La conversación quedó suspendida en el aire, densa y cargada de verdades que ninguna de las dos quería afrontar. Mi mente comenzó a proyectar imágenes terroríficas: una vida entera confinada en esta mansión, cada llamada monitoreada, cada visita aprobada, cada salida cronometrada. El mundo exterior se convertiría en un recuerdo lejano, una historia que le contaría a mi hijo sobre una libertad que él o ella nunca conocería. La creciente necesidad de rendirme a él, que había luchado por negar durante tanto tiempo, ahora se sentía como una premonición, una advertencia de que mi destino ya estaba sellado. Mi cuerpo, esta figura atlética y delgada que Adrian reclamaba como suya, ya no me pertenecía en absoluto; ahora era un recipiente, una incubadora para su heredero, el último eslabón de la cadena que me ataría a él para siempre. El reflejo de mis ojos azules intensos me suplicaba que reaccionara, que corriera, que gritara, pero mi cuerpo no respondía, paralizado por la magnitud de mi nueva realidad. El silencio entre nosotras se estiró, lleno de los planes no dichos y las esperanzas rotas, un réquiem por la mujer que solía ser y que acababa de ser enterrada bajo el peso de dos diminutas líneas rosas.
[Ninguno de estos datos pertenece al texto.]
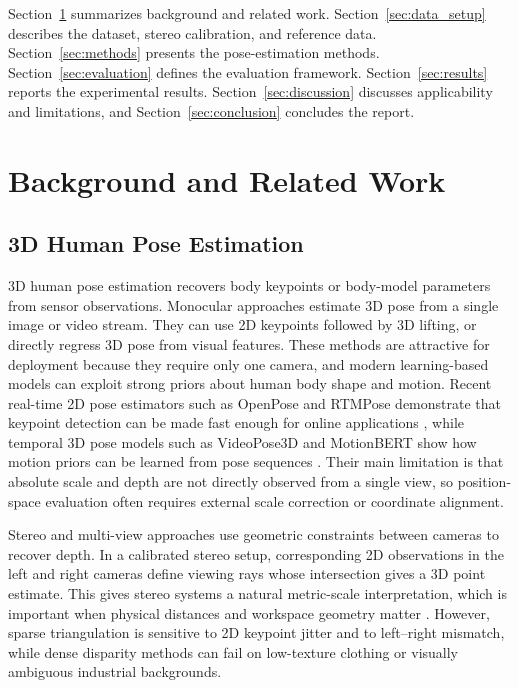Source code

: \documentclass[12pt,a4paper]{article}
\begin{document}
Section~\ref{sec:background} summarizes background and related work.
Section~\ref{sec:data_setup} describes the dataset, stereo calibration, and
reference data.
Section~\ref{sec:methods} presents the pose-estimation methods.
Section~\ref{sec:evaluation} defines the evaluation framework.
Section~\ref{sec:results} reports the experimental results.
Section~\ref{sec:discussion} discusses applicability and limitations, and
Section~\ref{sec:conclusion} concludes the report.

\clearpage
\section{Background and Related Work}
\label{sec:background}

\subsection{3D Human Pose Estimation}

3D human pose estimation recovers body keypoints or body-model parameters from
sensor observations.
Monocular approaches estimate 3D pose from a single image or video stream.
They can use 2D keypoints followed by 3D lifting, or directly regress 3D pose
from visual features.
These methods are attractive for deployment because they require only one
camera, and modern learning-based models can exploit strong priors about human
body shape and motion.
Recent real-time 2D pose estimators such as OpenPose and RTMPose demonstrate
that keypoint detection can be made fast enough for online applications
\cite{cao2019openpose,jiang2023rtmpose}, while temporal 3D pose models such as
VideoPose3D and MotionBERT show how motion priors can be learned from pose
sequences \cite{pavllo20193d,zhu2023motionbert}.
Their main limitation is that absolute scale and depth are not directly
observed from a single view, so position-space evaluation often requires
external scale correction or coordinate alignment.

Stereo and multi-view approaches use geometric constraints between cameras to
recover depth.
In a calibrated stereo setup, corresponding 2D observations in the left and
right cameras define viewing rays whose intersection gives a 3D point estimate.
This gives stereo systems a natural metric-scale interpretation, which is
important when physical distances and workspace geometry matter
\cite{hartley2004multiple}.
However, sparse triangulation is sensitive to 2D keypoint jitter and to
left--right mismatch, while dense disparity methods can fail on low-texture
clothing or visually ambiguous industrial backgrounds.
\end{document}
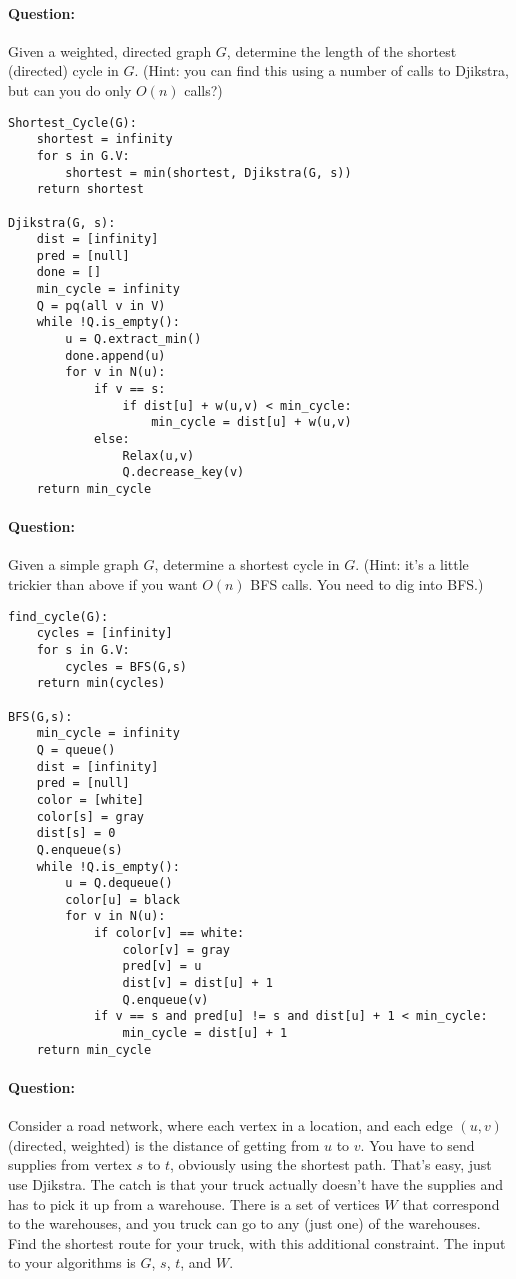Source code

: \documentclass{article}
\begin{document}
\paragraph{Question:} Given a weighted, directed graph \(G\), determine the length of the shortest (directed) cycle in \(G\). (Hint: you can find this using a number of calls to Djikstra, but can you do only \(O(n)\) calls?)

\begin{lstlisting}
Shortest_Cycle(G):
    shortest = infinity
    for s in G.V:
        shortest = min(shortest, Djikstra(G, s))
    return shortest

Djikstra(G, s):
    dist = [infinity]
    pred = [null]
    done = []
    min_cycle = infinity
    Q = pq(all v in V)
    while !Q.is_empty():
        u = Q.extract_min()
        done.append(u)
        for v in N(u):
            if v == s:
                if dist[u] + w(u,v) < min_cycle:
                    min_cycle = dist[u] + w(u,v)
            else:
                Relax(u,v)
                Q.decrease_key(v)
    return min_cycle
\end{lstlisting}

\paragraph{Question:} Given a simple graph \(G\), determine a shortest cycle in \(G\). (Hint: it’s a little trickier than above if you want \(O(n)\) BFS calls. You need to dig into BFS.)

\begin{lstlisting}
find_cycle(G):
    cycles = [infinity]
    for s in G.V:
        cycles = BFS(G,s)
    return min(cycles)

BFS(G,s):
    min_cycle = infinity
    Q = queue()
    dist = [infinity]
    pred = [null]
    color = [white]
    color[s] = gray
    dist[s] = 0
    Q.enqueue(s)
    while !Q.is_empty():
        u = Q.dequeue()
        color[u] = black
        for v in N(u):
            if color[v] == white:
                color[v] = gray
                pred[v] = u
                dist[v] = dist[u] + 1
                Q.enqueue(v)
            if v == s and pred[u] != s and dist[u] + 1 < min_cycle:
                min_cycle = dist[u] + 1
    return min_cycle
\end{lstlisting}

\paragraph{Question:} Consider a road network, where each vertex in a location, and each edge \((u, v)\) (directed, weighted) is the distance of getting from \(u\) to \(v\). You have to send supplies from vertex \(s\) to \(t\), obviously using the shortest path. That’s easy, just use Djikstra. The catch is that your truck actually doesn’t have the supplies and has to pick it up from a warehouse. There is a set of vertices \(W\) that correspond to the warehouses, and you truck can go to any (just one) of the warehouses. Find the shortest route for your truck, with this additional constraint. The input to your algorithms is \(G\), \(s\), \(t\), and \(W\).
\end{document}
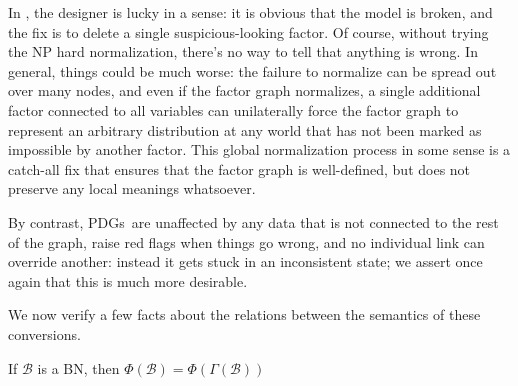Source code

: \documentclass{article}
\newcommand{\bmu}{\boldsymbol{\mu}}
\newcommand{\Ed}{\mathcal E}
\newcommand{\MN}{PDG}
\newcommand{\MNs}{\MN s}
\numberwithin{equation}{section}
\begin{document}
	In , the designer is lucky in a sense: it is obvious that the model is broken, and the fix is to delete a single suspicious-looking factor. Of course, without trying the NP hard normalization, there's no way to tell that anything is wrong. In general, things could be much worse: the failure to normalize can be spread out over many nodes, and even if the factor graph normalizes, a single additional factor connected to all variables can unilaterally force the factor graph to represent an arbitrary distribution at any world that has not been marked as impossible by another factor. This global normalization process in some sense is a catch-all fix that ensures that the factor graph is well-defined, but does not preserve any local meanings whatsoever.
	
	
	By contrast, \MNs\ are unaffected by any data that is not connected  to the rest of the graph, raise red flags when things go wrong, and no individual link can override another: instead it gets stuck in an inconsistent state; we assert once again that this is much more desirable.
	
	
	

	
	We now verify a few facts about the relations between the semantics of these conversions.
	
	
	\begin{prop} \label{prop:}
		If $\mathcal B$ is a BN, then $\Phi(\mathcal B) = \Phi(\Gamma(\mathcal B))$
	\end{prop}
	
\end{document}
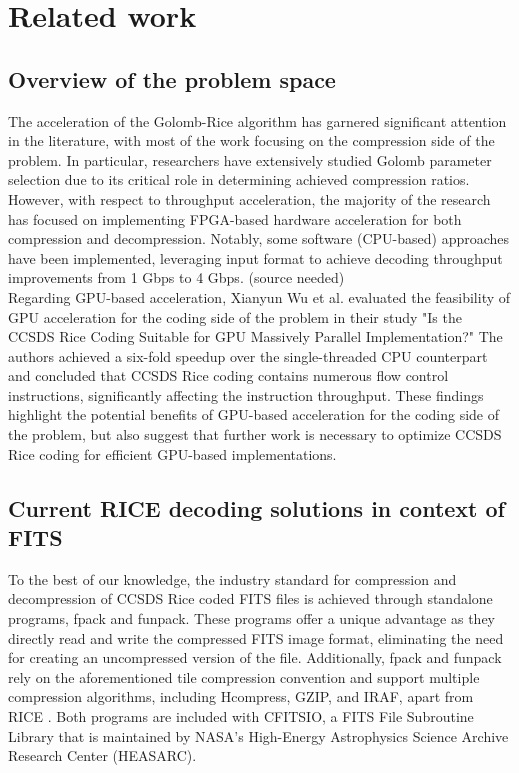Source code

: \documentclass[licencjacka,en]{pracamgr}
\begin{document}
\chapter{Related work}

\section{Overview of the problem space}
The acceleration of the Golomb-Rice algorithm has garnered significant attention in the literature, with most of the work focusing on the compression side of the problem. In particular, researchers have extensively studied Golomb parameter selection due to its critical role in determining achieved compression ratios. However, with respect to throughput acceleration, the majority of the research has focused on implementing FPGA-based hardware acceleration for both compression and decompression. Notably, some software (CPU-based) approaches have been implemented, leveraging input format to achieve decoding throughput improvements from 1 Gbps to 4 Gbps. (source needed)\\

Regarding GPU-based acceleration, Xianyun Wu et al. evaluated the feasibility of GPU acceleration for the coding side of the problem in their study "Is the CCSDS Rice Coding Suitable for GPU Massively Parallel Implementation?" The authors achieved a six-fold speedup over the single-threaded CPU counterpart and concluded that CCSDS Rice coding contains numerous flow control instructions, significantly affecting the instruction throughput. These findings highlight the potential benefits of GPU-based acceleration for the coding side of the problem, but also suggest that further work is necessary to optimize CCSDS Rice coding for efficient GPU-based implementations.

\newpage
\section{Current RICE decoding solutions in context of FITS}
To the best of our knowledge, the industry standard for compression and decompression of CCSDS Rice coded FITS files is achieved through standalone programs, fpack and funpack. These programs offer a unique advantage as they directly read and write the compressed FITS image format, eliminating the need for creating an uncompressed version of the file. Additionally, fpack and funpack rely on the aforementioned tile compression convention and support multiple compression algorithms, including Hcompress, GZIP, and IRAF, apart from RICE \cite{funpack}. Both programs are included with CFITSIO, a FITS File Subroutine Library that is maintained by NASA’s High-Energy Astrophysics Science Archive Research Center (HEASARC)\cite{cfitsio}.\\
\end{document}
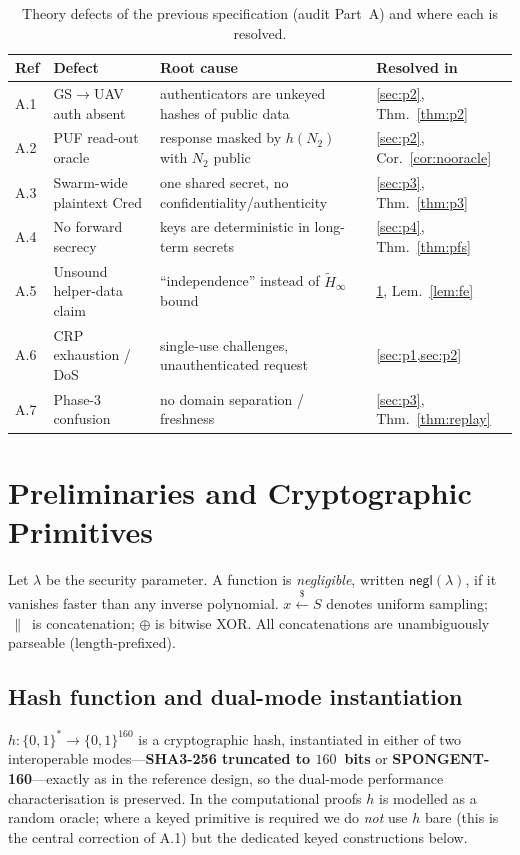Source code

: \documentclass[11pt]{article}
\theoremstyle{plain}
\theoremstyle{definition}
\newcommand{\Cred}{\mathrm{Cred}}
\newcommand{\secpar}{\lambda}
\newcommand{\bits}{\{0,1\}}
\newcommand{\getsr}{\xleftarrow{\$}}
\newcommand{\negl}{\mathsf{negl}}
\newcommand{\entropy}{\widetilde{H}_\infty}
\newcommand{\catt}{\,\|\,}          %
\newcommand{\xor}{\oplus}
\begin{document}
\begin{table}[t]
\centering
\caption{Theory defects of the previous specification (audit Part~A) and
where each is resolved.}
\label{tab:flaws}
\small
\begin{tabularx}{\linewidth}{@{}l l X l@{}}
\toprule
\textbf{Ref} & \textbf{Defect} & \textbf{Root cause} & \textbf{Resolved in}\\
\midrule
A.1 & GS$\to$UAV auth absent & authenticators are unkeyed hashes of public data & \cref{sec:p2}, Thm.~\ref{thm:p2}\\
A.2 & PUF read-out oracle & response masked by $h(N_2)$ with $N_2$ public & \cref{sec:p2}, Cor.~\ref{cor:nooracle}\\
A.3 & Swarm-wide plaintext $\Cred$ & one shared secret, no confidentiality/authenticity & \cref{sec:p3}, Thm.~\ref{thm:p3}\\
A.4 & No forward secrecy & keys are deterministic in long-term secrets & \cref{sec:p4}, Thm.~\ref{thm:pfs}\\
A.5 & Unsound helper-data claim & ``independence'' instead of $\entropy$ bound & \cref{sec:prelim}, Lem.~\ref{lem:fe}\\
A.6 & CRP exhaustion / DoS & single-use challenges, unauthenticated request & \cref{sec:p1,sec:p2}\\
A.7 & Phase-3 confusion & no domain separation / freshness & \cref{sec:p3}, Thm.~\ref{thm:replay}\\
\bottomrule
\end{tabularx}
\end{table}

\section{Preliminaries and Cryptographic Primitives}
\label{sec:prelim}
Let $\secpar$ be the security parameter. A function is \emph{negligible},
written $\negl(\secpar)$, if it vanishes faster than any inverse polynomial.
$x\getsr S$ denotes uniform sampling; $\catt$ is concatenation; $\xor$ is
bitwise XOR. All concatenations are unambiguously parseable (length-prefixed).

\subsection{Hash function and dual-mode instantiation}
$h:\bits^\ast\to\bits^{160}$ is a cryptographic hash, instantiated in
either of two interoperable modes---\textbf{SHA3-256 truncated to
$160$~bits} or \textbf{SPONGENT-160}---exactly as in the reference design,
so the dual-mode performance characterisation is preserved. In the
computational proofs $h$ is modelled as a random oracle; where a keyed
primitive is required we do \emph{not} use $h$ bare (this is the central
correction of A.1) but the dedicated keyed constructions below.
\end{document}
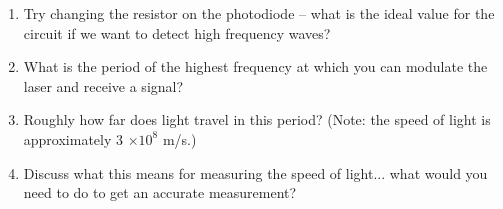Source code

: \documentclass[12pt, letterpaper]{article}
\begin{document}
\begin{enumerate}
	\answergrid{5cm}
	\item Try changing the resistor on the photodiode -- what is the ideal value for the circuit if we want to detect high frequency waves?
	
	\answergrid{5cm}
	\item What is the period of the highest frequency at which you can modulate the laser and receive a signal?
	
		\answergrid{5cm}
	\item Roughly how far does light travel in this period?  (Note: the speed of light is approximately 3 $\times 10^8$ m/s.)
	
		\answergrid{5cm}
	\item Discuss what this means for measuring the speed of light... what would you need to do to get an accurate measurement?
	
		\fillanswergrid
\end{enumerate}



\end{document}
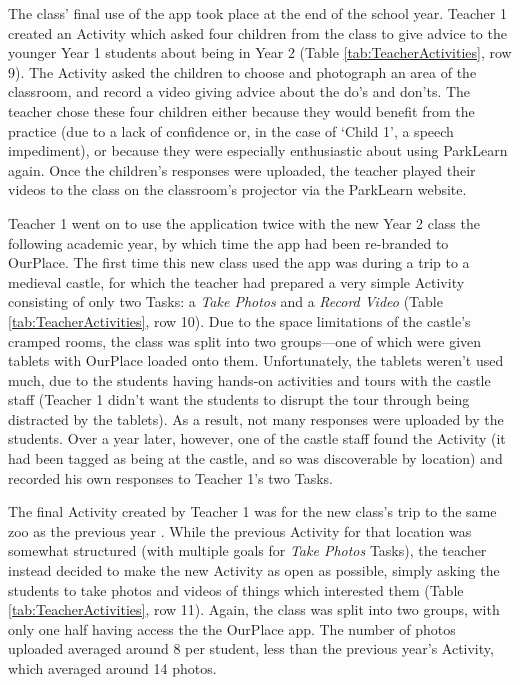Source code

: The class' final use of the app took place at the end of the school year. Teacher 1 created an Activity which asked four children from the class to give advice to the younger Year 1 students about being in Year 2 (Table \ref{tab:TeacherActivities}, row 9). The Activity asked the children to choose and photograph an area of the classroom, and record a video giving advice about the do’s and don’ts. The teacher chose these four children either because they would benefit from the practice (due to a lack of confidence or, in the case of ‘Child 1’, a speech impediment), or because they were especially enthusiastic about using ParkLearn again. Once the children's responses were uploaded, the teacher played their videos to the class on the classroom's projector via the ParkLearn website.

Teacher 1 went on to use the application twice with the new Year 2 class the following academic year, by which time the app had been re-branded to OurPlace. The first time this new class used the app was during a trip to a medieval castle, for which the teacher had prepared a very simple Activity consisting of only two Tasks: a \textit{Take Photos} and a \textit{Record Video} (Table \ref{tab:TeacherActivities}, row 10). Due to the space limitations of the castle's cramped rooms, the class was split into two groups---one of which were given tablets with OurPlace loaded onto them. Unfortunately, the tablets weren't used much, due to the students having hands-on activities and tours with the castle staff (Teacher 1 didn't want the students to disrupt the tour through being distracted by the tablets). As a result, not many responses were uploaded by the students. Over a year later, however, one of the castle staff found the Activity (it had been tagged as being at the castle, and so was discoverable by location) and recorded his own responses to Teacher 1's two Tasks.

The final Activity created by Teacher 1 was for the new class's trip to the same zoo as the previous year . While the previous Activity for that location was somewhat structured (with multiple goals for \textit{Take Photos} Tasks), the teacher instead decided to make the new Activity as open as possible, simply asking the students to take photos and videos of things which interested them (Table \ref{tab:TeacherActivities}, row 11). Again, the class was split into two groups, with only one half having access the the OurPlace app. The number of photos uploaded averaged around 8 per student, less than the previous year's Activity, which averaged around 14 photos.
— ¿Y qué sientes tú? —preguntó Valentina con una delicadeza inusual, su mirada avellana buscando la mía en el espejo.
— ¿Yo? —resoplé, una risa amarga y sin alegría escapando de mis labios— Siento terror. Siento que me ahogo en una piscina de sábanas de seda y paredes de oro.
— Me refiero a… dentro —aclaró, haciendo un gesto vago hacia mi vientre— ¿Sientes algo por… eso?
— Siento que es mi sentencia de muerte —confesé con una crudeza que incluso a mí me sorprendió— Y lo peor, lo más retorcido de todo, es que una parte minúscula y traidora de mí… siente el impulso de protegerlo. De protegerlo de él.
— Oh, Cami… —murmuró, su voz teñida de una profunda tristeza mientras finalmente me abrazaba por la espalda, su calidez un ancla precaria en mi océano de pánico.
Y en ese abrazo, con el reflejo de las dos en el espejo, la rubia de ojos azules y la morena de cabello azabache, comprendí la aterradora dualidad de mi situación. Estaba atrapada, sentenciada a una vida bajo el control de un hombre cuyo lado más oscuro y pasional yo misma había despertado. Pero dentro de mí crecía una nueva razón para luchar, una razón que era tan peligrosa como adictiva. El hijo de Adrian Knight. Mi hijo. Y por él, quizás, solo quizás, la mujer irreverente que todos daban por muerta encontraría la forma de volver a respirar.